■ **Problem statement**:
Starting at the first line of the listing below and ending at the line with "# Configuration", copy each line exactly.

■ **Dataset excerpts**:
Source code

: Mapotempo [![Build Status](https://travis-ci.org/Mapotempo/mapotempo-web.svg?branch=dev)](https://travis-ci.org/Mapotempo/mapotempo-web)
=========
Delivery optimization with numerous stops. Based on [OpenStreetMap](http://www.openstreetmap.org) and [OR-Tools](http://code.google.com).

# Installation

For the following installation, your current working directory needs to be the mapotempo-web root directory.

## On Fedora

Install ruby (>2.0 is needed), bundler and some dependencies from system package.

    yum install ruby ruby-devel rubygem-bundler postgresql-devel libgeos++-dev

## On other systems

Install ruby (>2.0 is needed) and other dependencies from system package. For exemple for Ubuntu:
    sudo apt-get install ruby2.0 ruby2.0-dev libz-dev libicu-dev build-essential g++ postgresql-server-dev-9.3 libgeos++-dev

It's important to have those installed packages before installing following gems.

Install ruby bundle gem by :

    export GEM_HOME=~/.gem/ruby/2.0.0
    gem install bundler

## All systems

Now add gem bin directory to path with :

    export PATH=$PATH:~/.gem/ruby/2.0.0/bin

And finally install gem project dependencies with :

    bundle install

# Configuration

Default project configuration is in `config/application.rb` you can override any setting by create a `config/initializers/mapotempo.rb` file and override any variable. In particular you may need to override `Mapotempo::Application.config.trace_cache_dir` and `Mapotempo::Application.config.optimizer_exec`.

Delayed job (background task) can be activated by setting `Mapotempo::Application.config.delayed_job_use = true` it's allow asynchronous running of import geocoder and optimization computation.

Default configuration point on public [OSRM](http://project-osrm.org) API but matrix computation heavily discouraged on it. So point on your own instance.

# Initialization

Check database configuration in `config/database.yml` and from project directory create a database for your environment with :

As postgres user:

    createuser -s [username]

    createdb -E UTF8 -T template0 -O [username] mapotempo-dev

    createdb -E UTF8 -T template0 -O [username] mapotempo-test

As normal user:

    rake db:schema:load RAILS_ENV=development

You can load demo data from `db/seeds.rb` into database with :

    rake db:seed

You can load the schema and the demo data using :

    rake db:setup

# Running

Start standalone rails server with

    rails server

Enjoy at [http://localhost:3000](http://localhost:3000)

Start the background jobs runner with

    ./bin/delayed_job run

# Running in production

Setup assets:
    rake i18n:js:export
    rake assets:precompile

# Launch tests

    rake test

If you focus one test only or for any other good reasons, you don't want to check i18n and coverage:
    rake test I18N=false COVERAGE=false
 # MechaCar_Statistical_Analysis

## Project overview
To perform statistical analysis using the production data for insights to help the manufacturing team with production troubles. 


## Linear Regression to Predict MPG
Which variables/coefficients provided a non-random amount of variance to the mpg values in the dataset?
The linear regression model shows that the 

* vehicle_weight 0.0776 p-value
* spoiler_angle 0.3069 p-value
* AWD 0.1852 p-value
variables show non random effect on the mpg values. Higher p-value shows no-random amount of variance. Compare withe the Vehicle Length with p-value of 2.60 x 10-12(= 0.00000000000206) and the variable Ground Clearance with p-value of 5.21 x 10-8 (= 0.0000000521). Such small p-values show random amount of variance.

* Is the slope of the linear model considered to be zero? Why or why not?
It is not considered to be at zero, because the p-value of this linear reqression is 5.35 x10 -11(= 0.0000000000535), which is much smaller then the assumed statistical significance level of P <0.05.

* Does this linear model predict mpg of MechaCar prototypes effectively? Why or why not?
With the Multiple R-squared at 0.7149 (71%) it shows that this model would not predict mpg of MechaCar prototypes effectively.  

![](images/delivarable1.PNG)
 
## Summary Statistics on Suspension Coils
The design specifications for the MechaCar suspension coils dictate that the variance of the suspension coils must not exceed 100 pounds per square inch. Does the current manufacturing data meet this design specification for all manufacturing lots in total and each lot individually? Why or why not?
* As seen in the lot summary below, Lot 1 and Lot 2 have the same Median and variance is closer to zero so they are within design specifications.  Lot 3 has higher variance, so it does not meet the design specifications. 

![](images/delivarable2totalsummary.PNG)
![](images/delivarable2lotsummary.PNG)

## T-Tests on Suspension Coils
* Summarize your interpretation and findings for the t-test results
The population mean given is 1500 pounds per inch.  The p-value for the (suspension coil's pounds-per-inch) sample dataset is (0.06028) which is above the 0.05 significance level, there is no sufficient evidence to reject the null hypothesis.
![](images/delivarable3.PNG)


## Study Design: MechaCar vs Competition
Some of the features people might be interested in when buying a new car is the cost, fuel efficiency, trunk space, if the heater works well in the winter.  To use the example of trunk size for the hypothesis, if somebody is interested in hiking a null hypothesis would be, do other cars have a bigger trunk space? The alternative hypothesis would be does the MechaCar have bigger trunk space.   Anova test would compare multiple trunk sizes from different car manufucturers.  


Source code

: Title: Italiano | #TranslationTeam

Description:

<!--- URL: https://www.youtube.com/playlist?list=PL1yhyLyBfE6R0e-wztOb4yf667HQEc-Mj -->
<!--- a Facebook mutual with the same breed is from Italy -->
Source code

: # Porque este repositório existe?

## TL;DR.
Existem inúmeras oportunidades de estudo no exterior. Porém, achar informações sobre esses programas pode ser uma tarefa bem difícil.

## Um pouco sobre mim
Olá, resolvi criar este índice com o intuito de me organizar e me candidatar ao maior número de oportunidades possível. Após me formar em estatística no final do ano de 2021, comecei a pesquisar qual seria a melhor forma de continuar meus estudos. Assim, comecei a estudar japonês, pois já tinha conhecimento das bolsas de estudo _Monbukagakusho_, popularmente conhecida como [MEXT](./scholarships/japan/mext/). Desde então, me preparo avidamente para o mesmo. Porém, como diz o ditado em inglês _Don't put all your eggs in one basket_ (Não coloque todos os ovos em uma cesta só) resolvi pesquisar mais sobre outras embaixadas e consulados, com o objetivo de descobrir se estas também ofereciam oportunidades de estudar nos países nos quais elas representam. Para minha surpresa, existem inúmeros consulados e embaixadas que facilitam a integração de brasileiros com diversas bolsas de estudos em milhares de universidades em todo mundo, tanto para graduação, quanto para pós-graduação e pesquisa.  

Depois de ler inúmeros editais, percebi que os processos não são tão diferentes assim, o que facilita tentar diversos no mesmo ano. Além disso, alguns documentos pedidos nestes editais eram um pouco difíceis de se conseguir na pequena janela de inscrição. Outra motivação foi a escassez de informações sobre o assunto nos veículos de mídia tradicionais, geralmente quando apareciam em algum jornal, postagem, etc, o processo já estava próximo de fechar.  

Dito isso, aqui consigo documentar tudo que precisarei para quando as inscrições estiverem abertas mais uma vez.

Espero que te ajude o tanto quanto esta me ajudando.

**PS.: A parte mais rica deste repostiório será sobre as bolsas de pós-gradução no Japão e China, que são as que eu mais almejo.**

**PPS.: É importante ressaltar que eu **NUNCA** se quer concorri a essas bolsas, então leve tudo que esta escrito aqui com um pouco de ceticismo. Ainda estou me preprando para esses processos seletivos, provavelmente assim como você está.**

■ **Problem solution**:
Source code

: Mapotempo [![Build Status](https://travis-ci.org/Mapotempo/mapotempo-web.svg?branch=dev)](https://travis-ci.org/Mapotempo/mapotempo-web)
=========
Delivery optimization with numerous stops. Based on [OpenStreetMap](http://www.openstreetmap.org) and [OR-Tools](http://code.google.com).

# Installation

For the following installation, your current working directory needs to be the mapotempo-web root directory.

## On Fedora

Install ruby (>2.0 is needed), bundler and some dependencies from system package.

    yum install ruby ruby-devel rubygem-bundler postgresql-devel libgeos++-dev

## On other systems

Install ruby (>2.0 is needed) and other dependencies from system package. For exemple for Ubuntu:
    sudo apt-get install ruby2.0 ruby2.0-dev libz-dev libicu-dev build-essential g++ postgresql-server-dev-9.3 libgeos++-dev

It's important to have those installed packages before installing following gems.

Install ruby bundle gem by :

    export GEM_HOME=~/.gem/ruby/2.0.0
    gem install bundler

## All systems

Now add gem bin directory to path with :

    export PATH=$PATH:~/.gem/ruby/2.0.0/bin

And finally install gem project dependencies with :

    bundle install

# Configuration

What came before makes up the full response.